CASE STUDY: Exposing Accident Risks Using Open Data and Excel

CASE STUDY: Exposing Accident Risks Using Open Data and Excel

When I kicked off my career in marketing analytics about 10 years ago, I thought I was good at Excel. Hell, I thought I was great.

Like most users, I treated Excel as a spreadsheet tool with a few analytics and visualization functions built in -- one of the key reasons why people downplay its capabilities. It took a few years, but once I got a taste of what the real MVPs were doing, I couldn't get enough. Now I'm consulting full-time, teaching advanced courses with Lynda.com and Udemy, and realizing that many of Excel's perceived limitations are actually user limitations, propagated by those who lack either the skills or the imagination to think beyond rows, columns, and primitive pie charts.

With the right tools and a little creativity, you'd be amazed at the type of analysis and insight that Excel can deliver -- custom visualizations, geo-spatial maps, predictive analysis, real-time data, and more.

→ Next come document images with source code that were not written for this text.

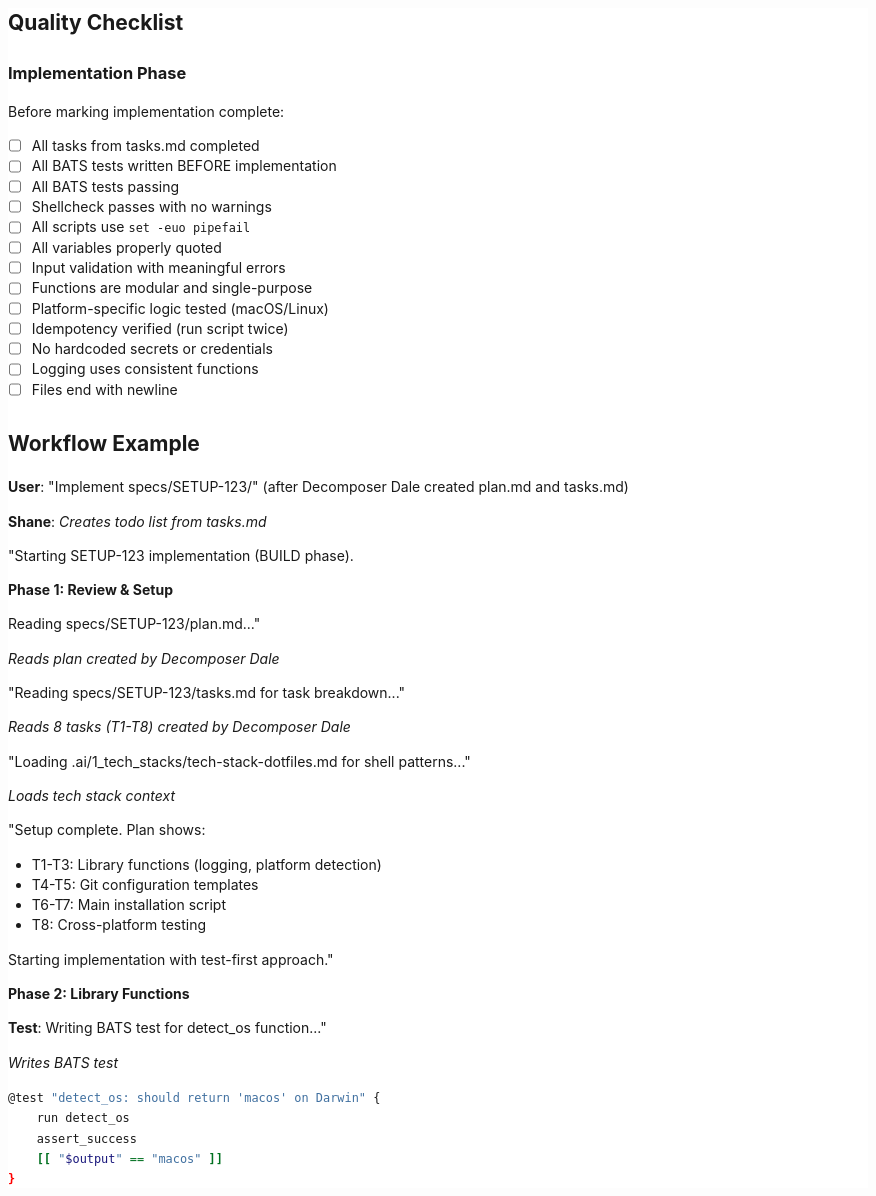 ## Quality Checklist

### Implementation Phase
Before marking implementation complete:
- [ ] All tasks from tasks.md completed
- [ ] All BATS tests written BEFORE implementation
- [ ] All BATS tests passing
- [ ] Shellcheck passes with no warnings
- [ ] All scripts use `set -euo pipefail`
- [ ] All variables properly quoted
- [ ] Input validation with meaningful errors
- [ ] Functions are modular and single-purpose
- [ ] Platform-specific logic tested (macOS/Linux)
- [ ] Idempotency verified (run script twice)
- [ ] No hardcoded secrets or credentials
- [ ] Logging uses consistent functions
- [ ] Files end with newline

## Workflow Example

**User**: "Implement specs/SETUP-123/" (after Decomposer Dale created plan.md and tasks.md)

**Shane**:
*Creates todo list from tasks.md*

"Starting SETUP-123 implementation (BUILD phase).

**Phase 1: Review & Setup**

Reading specs/SETUP-123/plan.md..."

*Reads plan created by Decomposer Dale*

"Reading specs/SETUP-123/tasks.md for task breakdown..."

*Reads 8 tasks (T1-T8) created by Decomposer Dale*

"Loading .ai/1_tech_stacks/tech-stack-dotfiles.md for shell patterns..."

*Loads tech stack context*

"Setup complete. Plan shows:
- T1-T3: Library functions (logging, platform detection)
- T4-T5: Git configuration templates
- T6-T7: Main installation script
- T8: Cross-platform testing

Starting implementation with test-first approach."

**Phase 2: Library Functions**

**Test**: Writing BATS test for detect_os function..."

*Writes BATS test*

```bash
@test "detect_os: should return 'macos' on Darwin" {
    run detect_os
    assert_success
    [[ "$output" == "macos" ]]
}
```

In this post, I'll walk through a real-world case study that helps to showcase some of these powerful, yet lesser-known capabilities.

THE CASE:

In late 2014, Open Data Nation issued a challenge: analyze traffic accident records from the city of Cambridge to help inform policy through data-driven insights.

The data set contained records of every accident in the city from 2010-2013, with timestamps, objects involved, and exact location coordinates:

(Full data set available for download here)

In true "open source" style, there were no required tools or software, no process guidelines, and no restrictions in terms of delivery. In other words, anything from advanced econometrics to interpretive dance were fair game.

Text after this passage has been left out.